Search term "RefactorAplicadorCambios": please show all lines in the listing that contain it.

[[ EXCERPTED DATA open ]]

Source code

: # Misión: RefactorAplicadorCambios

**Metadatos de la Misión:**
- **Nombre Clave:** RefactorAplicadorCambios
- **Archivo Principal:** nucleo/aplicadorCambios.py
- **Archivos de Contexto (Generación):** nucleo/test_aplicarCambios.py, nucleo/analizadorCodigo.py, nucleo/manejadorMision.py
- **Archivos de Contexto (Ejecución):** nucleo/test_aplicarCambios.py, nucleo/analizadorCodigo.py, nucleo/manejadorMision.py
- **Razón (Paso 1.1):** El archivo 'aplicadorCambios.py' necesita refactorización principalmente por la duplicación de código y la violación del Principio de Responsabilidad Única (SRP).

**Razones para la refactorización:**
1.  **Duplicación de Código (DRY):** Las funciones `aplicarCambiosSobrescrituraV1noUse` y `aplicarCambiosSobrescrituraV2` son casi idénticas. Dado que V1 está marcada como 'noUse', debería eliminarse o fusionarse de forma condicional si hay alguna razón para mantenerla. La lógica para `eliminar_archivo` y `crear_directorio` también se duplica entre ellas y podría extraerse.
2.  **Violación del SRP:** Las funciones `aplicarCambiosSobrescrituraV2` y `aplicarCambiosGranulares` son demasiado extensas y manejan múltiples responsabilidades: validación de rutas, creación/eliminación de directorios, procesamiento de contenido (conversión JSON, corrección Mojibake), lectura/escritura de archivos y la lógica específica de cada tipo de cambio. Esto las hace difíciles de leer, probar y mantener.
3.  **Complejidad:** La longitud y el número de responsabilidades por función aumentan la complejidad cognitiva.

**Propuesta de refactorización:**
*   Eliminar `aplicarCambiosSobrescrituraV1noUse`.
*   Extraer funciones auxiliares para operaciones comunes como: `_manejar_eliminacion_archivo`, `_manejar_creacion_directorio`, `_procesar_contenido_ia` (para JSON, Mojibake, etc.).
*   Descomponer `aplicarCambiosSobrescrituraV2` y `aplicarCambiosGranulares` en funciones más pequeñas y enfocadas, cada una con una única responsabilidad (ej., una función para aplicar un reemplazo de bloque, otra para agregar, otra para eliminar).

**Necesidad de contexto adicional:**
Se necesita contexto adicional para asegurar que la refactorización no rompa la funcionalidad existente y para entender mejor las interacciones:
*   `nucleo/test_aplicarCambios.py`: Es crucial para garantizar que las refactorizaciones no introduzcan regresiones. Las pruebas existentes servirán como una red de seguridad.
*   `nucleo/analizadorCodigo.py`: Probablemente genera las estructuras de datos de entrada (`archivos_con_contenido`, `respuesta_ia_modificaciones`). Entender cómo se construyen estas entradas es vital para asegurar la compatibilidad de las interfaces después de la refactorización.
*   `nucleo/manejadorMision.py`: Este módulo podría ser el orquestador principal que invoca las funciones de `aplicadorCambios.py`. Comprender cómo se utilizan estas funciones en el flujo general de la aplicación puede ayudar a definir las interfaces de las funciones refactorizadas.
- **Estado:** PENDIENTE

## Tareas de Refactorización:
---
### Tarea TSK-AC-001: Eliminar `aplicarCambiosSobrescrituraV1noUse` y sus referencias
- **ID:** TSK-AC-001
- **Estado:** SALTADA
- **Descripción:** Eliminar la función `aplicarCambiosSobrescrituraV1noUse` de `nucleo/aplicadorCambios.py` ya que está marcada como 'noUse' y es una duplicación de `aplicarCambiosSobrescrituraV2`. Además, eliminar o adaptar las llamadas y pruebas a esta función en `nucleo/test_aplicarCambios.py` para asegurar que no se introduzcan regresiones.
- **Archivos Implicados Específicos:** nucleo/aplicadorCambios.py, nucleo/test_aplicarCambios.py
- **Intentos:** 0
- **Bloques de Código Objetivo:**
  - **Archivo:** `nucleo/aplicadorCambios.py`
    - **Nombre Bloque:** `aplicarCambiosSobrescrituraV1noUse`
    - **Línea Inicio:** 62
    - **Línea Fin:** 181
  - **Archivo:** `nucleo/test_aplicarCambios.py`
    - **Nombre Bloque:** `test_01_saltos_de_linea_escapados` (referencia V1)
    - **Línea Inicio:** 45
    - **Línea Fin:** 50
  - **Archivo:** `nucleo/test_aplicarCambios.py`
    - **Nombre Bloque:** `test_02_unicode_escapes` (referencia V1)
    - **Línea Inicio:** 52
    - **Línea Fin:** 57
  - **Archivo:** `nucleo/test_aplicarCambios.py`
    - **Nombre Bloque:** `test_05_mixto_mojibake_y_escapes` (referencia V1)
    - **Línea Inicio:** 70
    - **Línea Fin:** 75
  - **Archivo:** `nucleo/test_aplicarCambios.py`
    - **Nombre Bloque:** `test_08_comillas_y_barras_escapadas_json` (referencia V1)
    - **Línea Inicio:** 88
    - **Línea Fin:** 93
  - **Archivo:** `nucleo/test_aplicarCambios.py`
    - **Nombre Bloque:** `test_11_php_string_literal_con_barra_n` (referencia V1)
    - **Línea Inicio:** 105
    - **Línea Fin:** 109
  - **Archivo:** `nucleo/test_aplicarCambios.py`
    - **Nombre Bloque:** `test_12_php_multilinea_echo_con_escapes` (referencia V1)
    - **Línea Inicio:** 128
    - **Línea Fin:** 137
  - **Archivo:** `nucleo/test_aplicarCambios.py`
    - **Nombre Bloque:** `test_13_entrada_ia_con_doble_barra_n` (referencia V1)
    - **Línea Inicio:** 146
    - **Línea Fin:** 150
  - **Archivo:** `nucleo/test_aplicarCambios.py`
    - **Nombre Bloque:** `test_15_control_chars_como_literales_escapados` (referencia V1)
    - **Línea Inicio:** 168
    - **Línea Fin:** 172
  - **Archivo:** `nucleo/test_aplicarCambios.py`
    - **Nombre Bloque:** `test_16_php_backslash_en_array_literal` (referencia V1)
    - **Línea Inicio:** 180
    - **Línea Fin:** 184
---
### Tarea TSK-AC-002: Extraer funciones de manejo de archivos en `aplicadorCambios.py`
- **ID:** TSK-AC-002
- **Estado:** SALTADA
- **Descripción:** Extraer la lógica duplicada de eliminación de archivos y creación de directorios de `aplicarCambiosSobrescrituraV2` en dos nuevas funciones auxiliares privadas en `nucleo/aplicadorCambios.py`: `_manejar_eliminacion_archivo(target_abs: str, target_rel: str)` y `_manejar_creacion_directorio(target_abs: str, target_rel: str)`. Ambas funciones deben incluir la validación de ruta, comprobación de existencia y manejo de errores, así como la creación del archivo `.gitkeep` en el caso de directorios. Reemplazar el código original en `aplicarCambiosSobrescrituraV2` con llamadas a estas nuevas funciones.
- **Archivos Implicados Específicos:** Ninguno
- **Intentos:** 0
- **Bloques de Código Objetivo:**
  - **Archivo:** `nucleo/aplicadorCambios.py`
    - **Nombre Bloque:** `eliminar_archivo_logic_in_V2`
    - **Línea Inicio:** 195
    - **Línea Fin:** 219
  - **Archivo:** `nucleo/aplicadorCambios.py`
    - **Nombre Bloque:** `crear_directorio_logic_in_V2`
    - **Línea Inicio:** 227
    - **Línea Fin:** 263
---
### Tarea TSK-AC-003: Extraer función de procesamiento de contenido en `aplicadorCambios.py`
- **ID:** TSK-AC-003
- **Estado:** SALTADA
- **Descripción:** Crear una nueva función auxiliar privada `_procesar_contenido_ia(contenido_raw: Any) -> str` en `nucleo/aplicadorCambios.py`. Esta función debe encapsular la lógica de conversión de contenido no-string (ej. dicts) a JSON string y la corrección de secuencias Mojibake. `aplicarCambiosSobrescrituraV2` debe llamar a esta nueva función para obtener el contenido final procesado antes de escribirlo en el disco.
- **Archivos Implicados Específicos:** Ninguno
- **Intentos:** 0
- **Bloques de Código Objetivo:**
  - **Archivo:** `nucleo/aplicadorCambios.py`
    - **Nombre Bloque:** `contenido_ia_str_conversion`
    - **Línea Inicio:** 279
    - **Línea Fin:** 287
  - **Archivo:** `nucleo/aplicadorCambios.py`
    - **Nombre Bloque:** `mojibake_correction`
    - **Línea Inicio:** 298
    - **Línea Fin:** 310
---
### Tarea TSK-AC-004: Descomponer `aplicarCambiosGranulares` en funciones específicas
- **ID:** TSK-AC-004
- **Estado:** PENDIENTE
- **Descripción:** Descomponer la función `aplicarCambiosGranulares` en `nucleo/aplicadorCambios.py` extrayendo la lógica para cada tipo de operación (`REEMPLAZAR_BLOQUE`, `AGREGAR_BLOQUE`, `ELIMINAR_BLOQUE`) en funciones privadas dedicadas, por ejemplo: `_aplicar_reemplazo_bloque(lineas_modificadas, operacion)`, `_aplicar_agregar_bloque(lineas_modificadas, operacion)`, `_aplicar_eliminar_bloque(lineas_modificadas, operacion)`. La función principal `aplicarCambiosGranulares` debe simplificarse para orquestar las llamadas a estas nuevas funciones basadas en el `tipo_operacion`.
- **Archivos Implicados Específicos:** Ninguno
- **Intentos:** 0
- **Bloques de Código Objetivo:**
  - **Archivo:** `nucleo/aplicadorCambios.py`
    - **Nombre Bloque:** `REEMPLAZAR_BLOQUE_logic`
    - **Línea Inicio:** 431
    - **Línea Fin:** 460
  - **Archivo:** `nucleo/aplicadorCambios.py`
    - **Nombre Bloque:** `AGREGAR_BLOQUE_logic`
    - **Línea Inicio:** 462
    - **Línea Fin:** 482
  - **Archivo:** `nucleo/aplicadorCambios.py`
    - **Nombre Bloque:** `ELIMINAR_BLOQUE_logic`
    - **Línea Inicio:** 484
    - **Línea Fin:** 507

[[ EXCERPTED DATA closed ]]

* THE COMPLETED TASK
: # Misión: RefactorAplicadorCambios
- **Nombre Clave:** RefactorAplicadorCambios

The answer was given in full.